ACTION ITEM :: The data below should be duplicated in full, unchanged.
--- START ---
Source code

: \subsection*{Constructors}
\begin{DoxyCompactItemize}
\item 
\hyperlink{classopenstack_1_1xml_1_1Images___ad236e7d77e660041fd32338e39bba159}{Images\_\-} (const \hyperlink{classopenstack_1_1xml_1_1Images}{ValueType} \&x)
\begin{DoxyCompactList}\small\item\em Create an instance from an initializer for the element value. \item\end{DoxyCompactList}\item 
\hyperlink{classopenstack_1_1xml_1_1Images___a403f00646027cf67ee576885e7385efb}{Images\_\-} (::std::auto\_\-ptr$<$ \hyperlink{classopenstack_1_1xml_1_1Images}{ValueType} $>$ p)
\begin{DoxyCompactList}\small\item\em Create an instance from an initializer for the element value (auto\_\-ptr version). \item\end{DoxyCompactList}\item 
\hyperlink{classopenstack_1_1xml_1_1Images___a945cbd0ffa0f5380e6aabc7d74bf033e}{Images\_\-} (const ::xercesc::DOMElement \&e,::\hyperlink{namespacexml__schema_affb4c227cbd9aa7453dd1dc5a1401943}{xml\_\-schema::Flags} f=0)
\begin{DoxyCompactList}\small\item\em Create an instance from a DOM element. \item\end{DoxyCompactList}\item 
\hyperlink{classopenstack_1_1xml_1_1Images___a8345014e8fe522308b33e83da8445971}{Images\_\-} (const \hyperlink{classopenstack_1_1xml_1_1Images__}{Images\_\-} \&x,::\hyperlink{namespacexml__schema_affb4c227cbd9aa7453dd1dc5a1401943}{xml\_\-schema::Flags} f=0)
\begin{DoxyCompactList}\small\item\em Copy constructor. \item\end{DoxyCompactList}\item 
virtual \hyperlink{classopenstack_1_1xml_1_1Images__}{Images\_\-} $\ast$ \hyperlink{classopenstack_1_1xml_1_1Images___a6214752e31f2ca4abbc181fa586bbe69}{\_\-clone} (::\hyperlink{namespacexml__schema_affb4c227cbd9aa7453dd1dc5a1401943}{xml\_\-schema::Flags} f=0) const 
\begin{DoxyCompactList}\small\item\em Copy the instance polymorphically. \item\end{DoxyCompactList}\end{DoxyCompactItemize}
--- END ---
FINAL ANSWER ::
Source code

: \subsection*{Constructors}
\begin{DoxyCompactItemize}
\item 
\hyperlink{classopenstack_1_1xml_1_1Images___ad236e7d77e660041fd32338e39bba159}{Images\_\-} (const \hyperlink{classopenstack_1_1xml_1_1Images}{ValueType} \&x)
\begin{DoxyCompactList}\small\item\em Create an instance from an initializer for the element value. \item\end{DoxyCompactList}\item 
\hyperlink{classopenstack_1_1xml_1_1Images___a403f00646027cf67ee576885e7385efb}{Images\_\-} (::std::auto\_\-ptr$<$ \hyperlink{classopenstack_1_1xml_1_1Images}{ValueType} $>$ p)
\begin{DoxyCompactList}\small\item\em Create an instance from an initializer for the element value (auto\_\-ptr version). \item\end{DoxyCompactList}\item 
\hyperlink{classopenstack_1_1xml_1_1Images___a945cbd0ffa0f5380e6aabc7d74bf033e}{Images\_\-} (const ::xercesc::DOMElement \&e,::\hyperlink{namespacexml__schema_affb4c227cbd9aa7453dd1dc5a1401943}{xml\_\-schema::Flags} f=0)
\begin{DoxyCompactList}\small\item\em Create an instance from a DOM element. \item\end{DoxyCompactList}\item 
\hyperlink{classopenstack_1_1xml_1_1Images___a8345014e8fe522308b33e83da8445971}{Images\_\-} (const \hyperlink{classopenstack_1_1xml_1_1Images__}{Images\_\-} \&x,::\hyperlink{namespacexml__schema_affb4c227cbd9aa7453dd1dc5a1401943}{xml\_\-schema::Flags} f=0)
\begin{DoxyCompactList}\small\item\em Copy constructor. \item\end{DoxyCompactList}\item 
virtual \hyperlink{classopenstack_1_1xml_1_1Images__}{Images\_\-} $\ast$ \hyperlink{classopenstack_1_1xml_1_1Images___a6214752e31f2ca4abbc181fa586bbe69}{\_\-clone} (::\hyperlink{namespacexml__schema_affb4c227cbd9aa7453dd1dc5a1401943}{xml\_\-schema::Flags} f=0) const 
\begin{DoxyCompactList}\small\item\em Copy the instance polymorphically. \item\end{DoxyCompactList}\end{DoxyCompactItemize}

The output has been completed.